Wavelength Dependence of the Opposition Effect for Asteroids Steins and Lutetia: Analysis of the Rosetta OSIRIS Data

Rosetta OSIRIS optical system is equipped with a total of 25 medium and narrow-band filters which allow studying spectral dependence of photometric data obtained by this instrument. In this study we analyze the OSIRIS data for asteroids Steins and Lutetia at small phase angles to see how characteristics of their opposition effect depend on the wavelength and what mechanism can explain this dependence. For asteroid Steins, the data are available for the phase angles ranging from 0.36° up to 136° acquired with 9 filters that cover the wavelength range 295.9 -- 631.6 nanometers; the images of asteroid Lutetia cover phase angles from 0.15° up to 156° in 16 filters in the range of wavelengths 269.3 -- 989.3 nanometers.
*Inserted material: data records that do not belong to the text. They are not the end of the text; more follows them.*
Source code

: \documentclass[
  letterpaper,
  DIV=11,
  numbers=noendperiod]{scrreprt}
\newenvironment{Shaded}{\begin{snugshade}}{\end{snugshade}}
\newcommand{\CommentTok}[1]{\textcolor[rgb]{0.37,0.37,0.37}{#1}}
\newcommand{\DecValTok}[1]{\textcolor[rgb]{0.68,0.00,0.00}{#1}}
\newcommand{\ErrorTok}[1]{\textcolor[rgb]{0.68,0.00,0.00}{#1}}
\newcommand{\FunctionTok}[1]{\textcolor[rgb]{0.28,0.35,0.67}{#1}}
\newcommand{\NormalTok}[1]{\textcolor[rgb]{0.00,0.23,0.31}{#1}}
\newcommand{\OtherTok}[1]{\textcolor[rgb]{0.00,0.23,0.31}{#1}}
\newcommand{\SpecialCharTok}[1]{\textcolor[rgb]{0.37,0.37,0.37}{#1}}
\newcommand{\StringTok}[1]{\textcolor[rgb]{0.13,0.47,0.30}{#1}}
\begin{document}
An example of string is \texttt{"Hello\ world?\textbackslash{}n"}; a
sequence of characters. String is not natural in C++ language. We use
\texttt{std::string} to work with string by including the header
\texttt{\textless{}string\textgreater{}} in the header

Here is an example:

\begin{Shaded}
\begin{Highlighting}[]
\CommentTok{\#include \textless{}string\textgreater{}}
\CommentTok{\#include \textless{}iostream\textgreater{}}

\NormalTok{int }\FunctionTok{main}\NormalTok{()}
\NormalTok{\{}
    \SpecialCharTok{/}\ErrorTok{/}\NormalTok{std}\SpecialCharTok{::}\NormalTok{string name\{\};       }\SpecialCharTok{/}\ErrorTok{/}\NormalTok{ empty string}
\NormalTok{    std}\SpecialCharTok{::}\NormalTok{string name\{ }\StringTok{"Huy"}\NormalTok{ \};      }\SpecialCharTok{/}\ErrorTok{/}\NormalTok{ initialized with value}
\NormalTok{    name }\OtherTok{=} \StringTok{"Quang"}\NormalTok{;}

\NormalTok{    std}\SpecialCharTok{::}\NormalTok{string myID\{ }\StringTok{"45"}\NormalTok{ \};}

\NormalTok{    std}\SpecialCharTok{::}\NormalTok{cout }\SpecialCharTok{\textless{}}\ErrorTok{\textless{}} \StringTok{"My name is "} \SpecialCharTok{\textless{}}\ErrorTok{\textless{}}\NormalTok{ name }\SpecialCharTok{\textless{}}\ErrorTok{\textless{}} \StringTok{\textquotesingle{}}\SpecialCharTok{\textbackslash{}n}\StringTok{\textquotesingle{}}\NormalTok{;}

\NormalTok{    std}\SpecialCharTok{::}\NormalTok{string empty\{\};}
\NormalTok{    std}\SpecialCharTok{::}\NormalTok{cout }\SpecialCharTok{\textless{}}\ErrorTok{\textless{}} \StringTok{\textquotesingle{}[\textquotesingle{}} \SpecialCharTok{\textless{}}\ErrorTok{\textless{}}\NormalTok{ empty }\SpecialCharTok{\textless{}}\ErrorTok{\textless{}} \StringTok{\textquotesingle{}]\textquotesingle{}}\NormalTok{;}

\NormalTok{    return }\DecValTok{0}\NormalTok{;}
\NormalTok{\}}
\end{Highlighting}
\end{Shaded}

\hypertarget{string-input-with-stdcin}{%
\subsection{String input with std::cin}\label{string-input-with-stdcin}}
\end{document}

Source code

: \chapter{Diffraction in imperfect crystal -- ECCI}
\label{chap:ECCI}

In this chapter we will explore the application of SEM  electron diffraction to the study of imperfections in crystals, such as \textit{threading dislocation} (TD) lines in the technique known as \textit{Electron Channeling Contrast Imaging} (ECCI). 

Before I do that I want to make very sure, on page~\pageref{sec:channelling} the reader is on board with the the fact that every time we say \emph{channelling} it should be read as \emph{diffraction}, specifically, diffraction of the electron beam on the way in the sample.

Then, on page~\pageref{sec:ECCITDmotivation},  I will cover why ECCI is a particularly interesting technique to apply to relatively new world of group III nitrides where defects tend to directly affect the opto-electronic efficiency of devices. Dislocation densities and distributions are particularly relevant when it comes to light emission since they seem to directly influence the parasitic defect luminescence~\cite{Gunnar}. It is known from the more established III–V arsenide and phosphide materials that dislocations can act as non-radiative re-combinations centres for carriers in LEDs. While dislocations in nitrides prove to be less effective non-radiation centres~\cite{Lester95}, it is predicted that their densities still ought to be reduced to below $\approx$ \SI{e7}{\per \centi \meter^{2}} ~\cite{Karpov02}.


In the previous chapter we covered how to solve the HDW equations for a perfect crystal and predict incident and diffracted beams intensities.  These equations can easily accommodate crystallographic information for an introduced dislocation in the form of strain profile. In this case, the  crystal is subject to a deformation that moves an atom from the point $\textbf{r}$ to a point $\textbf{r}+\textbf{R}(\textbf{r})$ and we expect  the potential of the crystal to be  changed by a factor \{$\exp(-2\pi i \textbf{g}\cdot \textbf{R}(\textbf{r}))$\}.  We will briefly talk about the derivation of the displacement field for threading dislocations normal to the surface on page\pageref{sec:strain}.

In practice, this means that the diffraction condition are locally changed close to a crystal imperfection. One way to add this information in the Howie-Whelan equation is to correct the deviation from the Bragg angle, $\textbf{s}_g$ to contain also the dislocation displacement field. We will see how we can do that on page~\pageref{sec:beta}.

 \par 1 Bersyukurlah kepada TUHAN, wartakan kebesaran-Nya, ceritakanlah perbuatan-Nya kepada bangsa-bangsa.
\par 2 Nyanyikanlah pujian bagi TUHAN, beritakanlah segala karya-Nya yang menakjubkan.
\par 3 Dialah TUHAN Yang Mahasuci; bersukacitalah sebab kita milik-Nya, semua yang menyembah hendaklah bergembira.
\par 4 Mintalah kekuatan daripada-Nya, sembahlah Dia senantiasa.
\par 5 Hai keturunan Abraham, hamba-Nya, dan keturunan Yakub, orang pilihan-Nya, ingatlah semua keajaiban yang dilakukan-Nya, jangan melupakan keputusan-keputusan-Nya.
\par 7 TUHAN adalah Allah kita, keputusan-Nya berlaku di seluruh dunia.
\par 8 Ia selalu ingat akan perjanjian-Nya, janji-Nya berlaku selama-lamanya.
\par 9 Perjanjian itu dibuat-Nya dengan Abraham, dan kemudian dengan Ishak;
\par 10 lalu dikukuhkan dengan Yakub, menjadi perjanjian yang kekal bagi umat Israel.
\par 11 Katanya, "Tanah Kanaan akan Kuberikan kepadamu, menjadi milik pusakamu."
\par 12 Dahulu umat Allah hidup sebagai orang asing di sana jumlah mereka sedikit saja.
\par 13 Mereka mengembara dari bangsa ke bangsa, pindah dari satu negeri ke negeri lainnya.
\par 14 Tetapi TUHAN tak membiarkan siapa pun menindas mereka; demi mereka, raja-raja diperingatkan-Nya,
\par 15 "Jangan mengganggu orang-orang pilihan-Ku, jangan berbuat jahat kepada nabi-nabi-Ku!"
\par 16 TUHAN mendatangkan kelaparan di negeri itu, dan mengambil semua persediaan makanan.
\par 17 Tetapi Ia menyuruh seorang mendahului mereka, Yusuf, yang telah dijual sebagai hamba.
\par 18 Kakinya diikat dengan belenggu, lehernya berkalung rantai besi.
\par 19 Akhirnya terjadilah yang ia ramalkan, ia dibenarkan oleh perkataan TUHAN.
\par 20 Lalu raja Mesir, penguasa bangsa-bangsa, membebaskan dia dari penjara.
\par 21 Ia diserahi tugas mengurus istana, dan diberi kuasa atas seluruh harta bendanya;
The data for Lutetia have a good coverage for phase angels smaller than 5° for three filters, whereas in the case of Steins only for the WAC filter 631.6 nm the angles smaller than 5° are covered. For other filters, a special interpolation procedure was performed; it is described in detail in La Forgia et al. (Mem. S.A.It. Suppl. Vol. 20, 15, 2012).Both asteroids demonstrate significant brightness surge at small phase angles, however, its dependence on the wavelength is opposite: the sharpness of the surge increases with wavelength for asteroid Steins and decreases for asteroid Lutetia. The wavelength behavior of Steins' opposition effect is consistent with the coherent backscattering as the main mechanism that produces the opposition surge. However, the wavelength behavior of Lutetia's opposition surge cannot be explained either by coherent backscattering or by shadow hiding. We explore other opportunities to explain the specifics of the opposition effect for asteroid Lutetia. Particularly, we consider if the properties of individual particles can be responsible for the wavelength dependence of Lutetia's opposition effect.